Phase-plane analysis and classification of transient regimes for high-field electron transport in nitride semiconductors

Abstract

We present a detailed theoretical analysis of steady-state, transient time-dependent, and spatially dependent electron transport in the group-III nitrides at high and ultrahigh electric fields. To develop an analytical model, we derive time-dependent differential equations describing the hot-electron rates of momentum and energy relaxation in electron–polar-optical-phonon scattering and analyze them by employing phase-plane analysis. From the structure of the phase-plane partitioning based on the phase trajectories, the transient regimes are investigated and classified depending on various initial conditions. We have studied different subpicosecond regimes and found a considerable velocity overshoot effect.
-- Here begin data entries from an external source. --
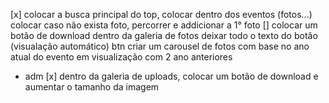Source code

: [x] colocar a busca principal do top, colocar dentro dos eventos (fotos...)
colocar caso não exista foto, percorrer e addicionar a 1° foto
[] colocar um botão de download dentro da galeria de fotos
deixar todo o texto do botão (visualação automático) btn
criar um carousel de fotos com base no ano atual do evento em visualização com 2 ano anteriores

- adm
  [x] dentro da galeria de uploads, colocar um botão de download e aumentar o tamanho da imagem
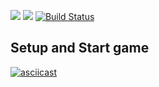 <a href="https://codeclimate.com/github/timurmb/project-lvl1-s356"><img src="https://api.codeclimate.com/v1/badges/a99a88d28ad37a79dbf6/maintainability" /></a>
<a href="https://codeclimate.com/github/timurmb/project-lvl1-s356/test_coverage"><img src="https://api.codeclimate.com/v1/badges/a99a88d28ad37a79dbf6/test_coverage" /></a>
[![Build Status](https://travis-ci.org/timurmb/project-lvl1-s356.svg?branch=master)](https://travis-ci.org/timurmb/project-lvl1-s356)

## Setup and Start game
[![asciicast](https://asciinema.org/a/lyTfDGjOVjIRv3TZJISkc51o1.png)](https://asciinema.org/a/lyTfDGjOVjIRv3TZJISkc51o1)
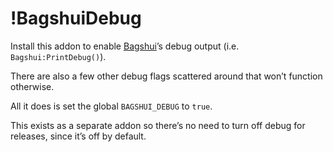 # !BagshuiDebug
Install this addon to enable [Bagshui](https://github.com/veechs/Bagshui)’s debug output (i.e. `Bagshui:PrintDebug()`).

There are also a few other debug flags scattered around that won’t function otherwise.

All it does is set the global `BAGSHUI_DEBUG` to `true`.

This exists as a separate addon so there’s no need to turn off debug for releases, since it’s off by default.
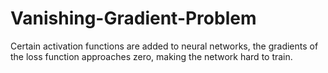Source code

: # Vanishing-Gradient-Problem
Certain activation functions are added to neural networks, the gradients of the loss function approaches zero, making the network hard to train.

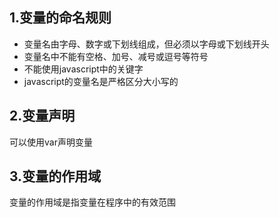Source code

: ## 1.变量的命名规则

* 变量名由字母、数字或下划线组成，但必须以字母或下划线开头
* 变量名中不能有空格、加号、减号或逗号等符号
* 不能使用javascript中的关键字
* javascript的变量名是严格区分大小写的

## 2.变量声明

可以使用var声明变量

## 3.变量的作用域

变量的作用域是指变量在程序中的有效范围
One of our findings is that when the velocity reaches the maximum, the electron temperature is of a moderate magnitude but increases considerably in the subsequent stage. Dynamic regimes with high electron temperature overshoot have been revealed. For the dominant electron–polar-optical-phonon scattering, the observed overshoot can be treated as a rudiment of the runaway effect typical for that mechanism. In nanoscale nitride diodes with space-charge limited transport, the transient processes are extended to sufficiently larger distances, the overshoot is weaker and the electron heating in the region of the peak velocity is greater than that found for time-dependent problem with a constant electric field throughout a homogeneous sample.